* [What is required]:
Below are the records; give again exactly the line with "памяти расходуется много.", the line with "hidden layer, one", and each line that lies between them, and nothing besides.

------------------------

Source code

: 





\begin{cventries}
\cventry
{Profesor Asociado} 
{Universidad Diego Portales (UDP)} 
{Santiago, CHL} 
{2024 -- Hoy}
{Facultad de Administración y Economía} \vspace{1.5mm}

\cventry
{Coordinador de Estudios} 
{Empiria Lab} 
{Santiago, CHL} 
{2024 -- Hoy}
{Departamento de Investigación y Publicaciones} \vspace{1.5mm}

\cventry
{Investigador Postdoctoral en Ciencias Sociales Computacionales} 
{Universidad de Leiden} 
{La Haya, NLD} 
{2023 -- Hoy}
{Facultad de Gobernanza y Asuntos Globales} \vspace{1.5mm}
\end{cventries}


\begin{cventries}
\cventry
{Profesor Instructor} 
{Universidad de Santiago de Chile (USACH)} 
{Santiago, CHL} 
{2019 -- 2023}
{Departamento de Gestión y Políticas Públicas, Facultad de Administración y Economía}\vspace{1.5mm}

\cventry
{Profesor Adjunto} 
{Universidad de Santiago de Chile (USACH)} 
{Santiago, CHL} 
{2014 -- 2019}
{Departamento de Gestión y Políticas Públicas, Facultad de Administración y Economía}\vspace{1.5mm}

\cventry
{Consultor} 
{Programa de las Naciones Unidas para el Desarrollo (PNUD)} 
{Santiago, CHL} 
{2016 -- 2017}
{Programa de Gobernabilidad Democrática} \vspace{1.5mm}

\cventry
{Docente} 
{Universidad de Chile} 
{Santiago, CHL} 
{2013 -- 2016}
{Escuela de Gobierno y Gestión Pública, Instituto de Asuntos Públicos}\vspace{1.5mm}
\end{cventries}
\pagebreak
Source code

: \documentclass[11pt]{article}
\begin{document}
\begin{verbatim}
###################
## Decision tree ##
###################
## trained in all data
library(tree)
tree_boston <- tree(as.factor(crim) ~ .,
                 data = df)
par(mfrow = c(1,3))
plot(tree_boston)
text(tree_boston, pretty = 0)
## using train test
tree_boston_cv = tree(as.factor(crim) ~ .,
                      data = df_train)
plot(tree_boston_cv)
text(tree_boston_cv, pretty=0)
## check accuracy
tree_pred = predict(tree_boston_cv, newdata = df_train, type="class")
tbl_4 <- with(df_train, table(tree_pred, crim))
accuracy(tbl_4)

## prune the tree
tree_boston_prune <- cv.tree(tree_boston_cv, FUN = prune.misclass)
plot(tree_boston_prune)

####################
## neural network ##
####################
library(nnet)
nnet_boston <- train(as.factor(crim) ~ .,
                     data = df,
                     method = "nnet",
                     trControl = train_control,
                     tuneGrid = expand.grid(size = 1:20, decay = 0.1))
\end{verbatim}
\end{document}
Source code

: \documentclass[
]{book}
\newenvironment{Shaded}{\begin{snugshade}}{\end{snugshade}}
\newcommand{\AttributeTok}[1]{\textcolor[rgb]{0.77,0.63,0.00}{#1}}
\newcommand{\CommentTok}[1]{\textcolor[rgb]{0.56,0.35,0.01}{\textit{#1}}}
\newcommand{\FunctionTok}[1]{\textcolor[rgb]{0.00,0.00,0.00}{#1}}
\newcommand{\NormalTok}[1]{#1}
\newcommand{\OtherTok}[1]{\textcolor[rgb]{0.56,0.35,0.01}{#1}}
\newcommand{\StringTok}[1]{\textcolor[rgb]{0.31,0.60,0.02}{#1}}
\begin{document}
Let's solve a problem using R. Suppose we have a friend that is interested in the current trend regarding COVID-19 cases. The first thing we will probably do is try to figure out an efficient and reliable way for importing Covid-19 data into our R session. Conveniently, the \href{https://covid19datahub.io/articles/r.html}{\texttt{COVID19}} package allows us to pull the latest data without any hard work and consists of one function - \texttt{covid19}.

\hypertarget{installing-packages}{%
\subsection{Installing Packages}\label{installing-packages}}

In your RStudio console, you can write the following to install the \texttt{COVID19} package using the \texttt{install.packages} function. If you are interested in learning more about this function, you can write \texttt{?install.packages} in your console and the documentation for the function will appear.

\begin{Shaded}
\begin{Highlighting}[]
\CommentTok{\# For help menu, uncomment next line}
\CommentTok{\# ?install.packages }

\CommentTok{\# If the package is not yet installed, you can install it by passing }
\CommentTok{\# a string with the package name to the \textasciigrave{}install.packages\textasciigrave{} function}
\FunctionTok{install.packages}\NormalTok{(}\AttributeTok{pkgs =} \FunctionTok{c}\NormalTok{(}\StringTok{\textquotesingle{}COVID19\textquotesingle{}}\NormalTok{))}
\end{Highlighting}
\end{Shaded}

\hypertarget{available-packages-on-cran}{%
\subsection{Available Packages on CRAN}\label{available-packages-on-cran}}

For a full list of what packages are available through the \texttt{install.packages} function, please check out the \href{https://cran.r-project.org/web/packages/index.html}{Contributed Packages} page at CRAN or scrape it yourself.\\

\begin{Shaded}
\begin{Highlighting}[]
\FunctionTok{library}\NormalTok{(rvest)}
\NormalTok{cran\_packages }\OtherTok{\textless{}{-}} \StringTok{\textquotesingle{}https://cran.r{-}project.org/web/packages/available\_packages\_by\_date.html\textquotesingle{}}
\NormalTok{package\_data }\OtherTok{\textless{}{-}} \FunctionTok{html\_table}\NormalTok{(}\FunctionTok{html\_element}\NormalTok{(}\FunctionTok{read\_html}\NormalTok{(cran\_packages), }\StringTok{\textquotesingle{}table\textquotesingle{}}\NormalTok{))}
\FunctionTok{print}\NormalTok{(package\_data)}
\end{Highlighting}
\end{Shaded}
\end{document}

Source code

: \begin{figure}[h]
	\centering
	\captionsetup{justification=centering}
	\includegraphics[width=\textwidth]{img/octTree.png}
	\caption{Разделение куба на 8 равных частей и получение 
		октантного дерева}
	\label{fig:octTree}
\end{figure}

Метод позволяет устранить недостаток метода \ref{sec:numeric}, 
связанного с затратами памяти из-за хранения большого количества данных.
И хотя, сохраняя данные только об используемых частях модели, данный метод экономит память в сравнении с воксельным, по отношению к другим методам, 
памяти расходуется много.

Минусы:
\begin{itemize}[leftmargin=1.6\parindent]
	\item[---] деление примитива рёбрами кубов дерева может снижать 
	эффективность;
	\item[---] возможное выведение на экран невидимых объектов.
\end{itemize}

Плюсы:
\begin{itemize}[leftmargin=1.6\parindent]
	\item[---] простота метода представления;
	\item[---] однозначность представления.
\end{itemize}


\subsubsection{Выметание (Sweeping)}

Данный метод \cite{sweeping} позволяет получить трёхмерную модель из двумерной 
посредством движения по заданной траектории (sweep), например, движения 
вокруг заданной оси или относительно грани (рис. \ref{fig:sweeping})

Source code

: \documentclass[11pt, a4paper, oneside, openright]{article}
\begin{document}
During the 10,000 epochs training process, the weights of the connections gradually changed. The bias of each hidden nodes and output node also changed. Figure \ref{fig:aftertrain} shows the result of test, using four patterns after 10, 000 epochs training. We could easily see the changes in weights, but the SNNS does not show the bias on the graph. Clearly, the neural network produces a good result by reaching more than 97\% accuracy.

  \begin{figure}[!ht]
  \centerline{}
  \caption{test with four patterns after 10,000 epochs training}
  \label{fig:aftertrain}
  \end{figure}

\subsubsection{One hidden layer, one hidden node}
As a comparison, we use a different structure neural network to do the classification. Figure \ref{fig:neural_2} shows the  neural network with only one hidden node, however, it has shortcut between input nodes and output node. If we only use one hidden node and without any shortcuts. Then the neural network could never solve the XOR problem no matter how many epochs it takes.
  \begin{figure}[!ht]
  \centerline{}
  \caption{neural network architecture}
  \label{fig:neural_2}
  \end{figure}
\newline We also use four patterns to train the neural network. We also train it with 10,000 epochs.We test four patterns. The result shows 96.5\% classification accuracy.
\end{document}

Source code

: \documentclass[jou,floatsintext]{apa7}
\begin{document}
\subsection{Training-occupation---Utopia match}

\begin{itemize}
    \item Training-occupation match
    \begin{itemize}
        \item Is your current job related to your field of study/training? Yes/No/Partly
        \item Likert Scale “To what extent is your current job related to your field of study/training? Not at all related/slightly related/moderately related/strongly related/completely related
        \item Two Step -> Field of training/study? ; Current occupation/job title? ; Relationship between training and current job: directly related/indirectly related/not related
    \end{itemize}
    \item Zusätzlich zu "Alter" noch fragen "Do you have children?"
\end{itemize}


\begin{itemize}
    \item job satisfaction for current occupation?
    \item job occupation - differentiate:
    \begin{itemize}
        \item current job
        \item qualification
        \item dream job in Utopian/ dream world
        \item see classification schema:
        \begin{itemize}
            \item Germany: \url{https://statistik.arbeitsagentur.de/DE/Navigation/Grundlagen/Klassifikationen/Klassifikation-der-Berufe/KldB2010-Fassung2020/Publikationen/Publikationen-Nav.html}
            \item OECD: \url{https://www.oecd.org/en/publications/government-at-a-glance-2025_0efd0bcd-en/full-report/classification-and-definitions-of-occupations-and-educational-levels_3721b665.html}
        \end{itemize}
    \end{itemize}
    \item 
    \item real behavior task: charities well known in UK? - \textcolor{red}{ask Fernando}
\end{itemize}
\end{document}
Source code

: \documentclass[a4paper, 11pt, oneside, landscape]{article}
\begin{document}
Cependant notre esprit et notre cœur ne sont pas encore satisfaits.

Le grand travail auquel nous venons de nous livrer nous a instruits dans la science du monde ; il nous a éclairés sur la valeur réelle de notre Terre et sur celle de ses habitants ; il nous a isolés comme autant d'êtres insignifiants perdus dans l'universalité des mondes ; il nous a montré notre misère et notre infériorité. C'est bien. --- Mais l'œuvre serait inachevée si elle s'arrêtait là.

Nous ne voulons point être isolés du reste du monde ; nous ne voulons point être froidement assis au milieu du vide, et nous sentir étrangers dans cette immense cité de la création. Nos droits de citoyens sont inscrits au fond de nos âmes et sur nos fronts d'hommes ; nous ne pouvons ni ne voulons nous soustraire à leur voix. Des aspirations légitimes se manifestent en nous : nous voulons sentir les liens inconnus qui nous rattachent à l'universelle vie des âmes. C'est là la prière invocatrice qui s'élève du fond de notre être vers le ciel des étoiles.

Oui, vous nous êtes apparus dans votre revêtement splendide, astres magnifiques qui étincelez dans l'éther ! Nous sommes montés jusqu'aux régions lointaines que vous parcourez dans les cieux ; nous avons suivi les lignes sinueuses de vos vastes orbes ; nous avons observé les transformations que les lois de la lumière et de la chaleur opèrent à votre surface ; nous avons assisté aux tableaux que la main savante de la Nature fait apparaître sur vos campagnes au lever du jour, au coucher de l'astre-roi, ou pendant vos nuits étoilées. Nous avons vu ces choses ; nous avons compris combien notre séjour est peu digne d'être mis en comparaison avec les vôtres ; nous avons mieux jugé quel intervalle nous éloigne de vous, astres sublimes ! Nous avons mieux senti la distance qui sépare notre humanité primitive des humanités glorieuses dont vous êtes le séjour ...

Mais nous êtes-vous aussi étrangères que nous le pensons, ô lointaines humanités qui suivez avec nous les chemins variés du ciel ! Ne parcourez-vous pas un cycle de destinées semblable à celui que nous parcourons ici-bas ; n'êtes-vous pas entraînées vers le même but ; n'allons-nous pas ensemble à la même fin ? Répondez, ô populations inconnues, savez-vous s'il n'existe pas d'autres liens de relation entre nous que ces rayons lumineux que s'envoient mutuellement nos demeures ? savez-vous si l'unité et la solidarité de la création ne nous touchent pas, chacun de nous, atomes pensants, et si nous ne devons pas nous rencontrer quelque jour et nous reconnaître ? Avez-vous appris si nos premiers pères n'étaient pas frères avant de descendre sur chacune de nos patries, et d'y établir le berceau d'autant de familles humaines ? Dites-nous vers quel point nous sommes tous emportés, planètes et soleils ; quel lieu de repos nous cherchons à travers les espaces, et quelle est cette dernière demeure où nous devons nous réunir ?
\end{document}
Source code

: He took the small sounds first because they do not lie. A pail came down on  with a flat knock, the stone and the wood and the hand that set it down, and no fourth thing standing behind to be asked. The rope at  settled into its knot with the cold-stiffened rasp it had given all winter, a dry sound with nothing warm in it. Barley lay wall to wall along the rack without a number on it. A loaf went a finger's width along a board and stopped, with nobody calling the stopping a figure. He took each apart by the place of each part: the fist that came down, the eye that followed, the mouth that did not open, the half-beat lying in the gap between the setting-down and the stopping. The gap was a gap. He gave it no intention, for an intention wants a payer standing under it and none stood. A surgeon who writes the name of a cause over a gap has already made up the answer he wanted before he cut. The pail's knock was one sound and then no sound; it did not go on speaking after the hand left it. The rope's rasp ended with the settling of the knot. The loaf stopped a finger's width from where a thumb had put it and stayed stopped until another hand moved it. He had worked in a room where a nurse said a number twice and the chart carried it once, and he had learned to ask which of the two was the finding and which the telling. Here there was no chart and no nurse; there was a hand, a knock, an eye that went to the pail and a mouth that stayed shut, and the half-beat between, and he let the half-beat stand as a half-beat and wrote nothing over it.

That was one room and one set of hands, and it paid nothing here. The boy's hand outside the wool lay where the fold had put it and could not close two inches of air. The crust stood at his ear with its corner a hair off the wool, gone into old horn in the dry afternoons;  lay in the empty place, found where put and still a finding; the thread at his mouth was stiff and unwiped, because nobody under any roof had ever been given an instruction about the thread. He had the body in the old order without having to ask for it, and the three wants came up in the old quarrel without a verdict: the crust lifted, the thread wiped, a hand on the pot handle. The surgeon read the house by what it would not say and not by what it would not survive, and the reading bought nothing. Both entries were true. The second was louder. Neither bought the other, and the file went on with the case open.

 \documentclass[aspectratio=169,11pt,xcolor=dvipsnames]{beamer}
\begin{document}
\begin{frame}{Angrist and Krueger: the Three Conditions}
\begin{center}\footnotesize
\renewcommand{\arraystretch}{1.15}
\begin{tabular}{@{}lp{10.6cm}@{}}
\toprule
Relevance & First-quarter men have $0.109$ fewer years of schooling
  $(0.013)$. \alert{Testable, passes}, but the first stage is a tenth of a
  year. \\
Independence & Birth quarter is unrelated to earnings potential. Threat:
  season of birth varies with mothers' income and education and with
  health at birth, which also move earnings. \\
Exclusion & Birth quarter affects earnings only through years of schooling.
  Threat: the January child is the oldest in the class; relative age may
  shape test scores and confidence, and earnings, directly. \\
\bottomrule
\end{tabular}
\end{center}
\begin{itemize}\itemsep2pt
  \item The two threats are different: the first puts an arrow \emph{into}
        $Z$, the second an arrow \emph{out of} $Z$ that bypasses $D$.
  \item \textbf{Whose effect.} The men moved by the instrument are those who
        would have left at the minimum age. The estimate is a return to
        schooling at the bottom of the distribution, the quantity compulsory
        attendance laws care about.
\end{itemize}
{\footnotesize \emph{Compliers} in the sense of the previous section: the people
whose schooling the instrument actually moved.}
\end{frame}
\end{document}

------------------------

* [Solution to the problem]:
памяти расходуется много.

Минусы:
\begin{itemize}[leftmargin=1.6\parindent]
	\item[---] деление примитива рёбрами кубов дерева может снижать 
	эффективность;
	\item[---] возможное выведение на экран невидимых объектов.
\end{itemize}

Плюсы:
\begin{itemize}[leftmargin=1.6\parindent]
	\item[---] простота метода представления;
	\item[---] однозначность представления.
\end{itemize}


\subsubsection{Выметание (Sweeping)}

Данный метод \cite{sweeping} позволяет получить трёхмерную модель из двумерной 
посредством движения по заданной траектории (sweep), например, движения 
вокруг заданной оси или относительно грани (рис. \ref{fig:sweeping})

Source code

: \documentclass[11pt, a4paper, oneside, openright]{article}
\begin{document}
During the 10,000 epochs training process, the weights of the connections gradually changed. The bias of each hidden nodes and output node also changed. Figure \ref{fig:aftertrain} shows the result of test, using four patterns after 10, 000 epochs training. We could easily see the changes in weights, but the SNNS does not show the bias on the graph. Clearly, the neural network produces a good result by reaching more than 97\% accuracy.

  \begin{figure}[!ht]
  \centerline{}
  \caption{test with four patterns after 10,000 epochs training}
  \label{fig:aftertrain}
  \end{figure}

\subsubsection{One hidden layer, one hidden node}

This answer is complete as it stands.